POSTS
Tuesday, September 27, 2005
Tuesday, September 27, 2005
finally the long-awaited off day has arrived. nothing much for today, camping at home whole day, at least it beats going to work and face those bloody full-of-themselves customers.
although i've repeat alot of times, i still want to say it - i really dont know where to go from here anymore.
why do memories of you keep flashing through my mind
whenever i am free, and my definition of free is nothing to do from 1seconds onwards
memories of you appear in my mind again.
tried to kept myself busy during work,
didnt want to miss you anymore,
why?
cause it makes my life so miserable,
it disrupted my life tremendously.
the only thing for me to stop thinking of you is,
smoke smoke smoke
so,
spent my free time smoking, (and i meant ALL my free time)
maybe i am dying soon,
so why the fuck should i think about the consequences
how nice it would be if i could drop dead while smoking.
heard alot of 'news and updates' about people during work. so many problems which i am unaware of. tried to solve every one, succeeded, but failed when it comes to mine.

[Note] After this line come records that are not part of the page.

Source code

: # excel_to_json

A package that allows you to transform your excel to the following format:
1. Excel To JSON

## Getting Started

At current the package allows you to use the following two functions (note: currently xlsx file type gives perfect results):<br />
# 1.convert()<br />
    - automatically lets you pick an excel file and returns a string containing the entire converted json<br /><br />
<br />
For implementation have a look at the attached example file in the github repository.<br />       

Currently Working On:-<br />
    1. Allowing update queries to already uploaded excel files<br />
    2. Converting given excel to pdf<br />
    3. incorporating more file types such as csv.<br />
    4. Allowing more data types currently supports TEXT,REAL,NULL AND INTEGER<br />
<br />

anyway, had a nice time yesterday. work was relaxing, and so many dirty jokes being told. haha had a nice time laughing. been so long since i had a hearty laugh.
ciao
go die.
Wednesday, September 21, 2005
Wednesday, September 21, 2005
i really miss you
i'm on the brink of breaking down
seems that i cant tolerate it anymore
so many freaking days passed without your news
kept myself busy working
because i dont wanna think about you
i seriously thought i've succeeded
but i didnt
kept myself busy in front of the computer today
yet my mind is all about you
from the day we first met to now
so many things have happened
you wouldnt remember it at all
because i am just a spare tyre in your heart
sorry if i've hurt you with those sms
i was left with no other choice
but to hurt you
i'm sorry
every word in the sms wasnt what i wanted you to know
but i cant tell you
because
there's already a 'him' in your life
i dont ever want to be a third party
as long as you are happy
i dun mind if god take 1year of my life away
even if its 10 years
i am still willing to give it up
i just want to see that smile on your face
but now
not to even mention that smile
i haven been able to see you for so many days
trying to look for your familiar figure in the crowd
even hoping to let us meet so coincidentally on the bus
all dreams
all wishes
all hopes
dashed...
so much wanted to contact you
but my finger never obeyed me
the 'send' button always seem so hard to press
i understand the fact that we could never be friends anymorre
yet i am still hoping for the day
the day when miracle happens
how i wished for a big big cry from the bottom of my heart
how i wished i could just cry till i drop dead
thought of jumping down buildings more and more often
is depression slowly creeping into my head?
go die.
Saturday, September 17, 2005
Saturday, September 17, 2005
it seems easy to say some things like:
'Love is give and take'
'Love isnt about being with the one you love, but to see them happy and content'
yes it makes sense, but have you ever think about something?thats is, the 'saints' that wrote all this statements are all some lonely and single old man/woman. do they know anything about love when they wrote these kind of stuffs?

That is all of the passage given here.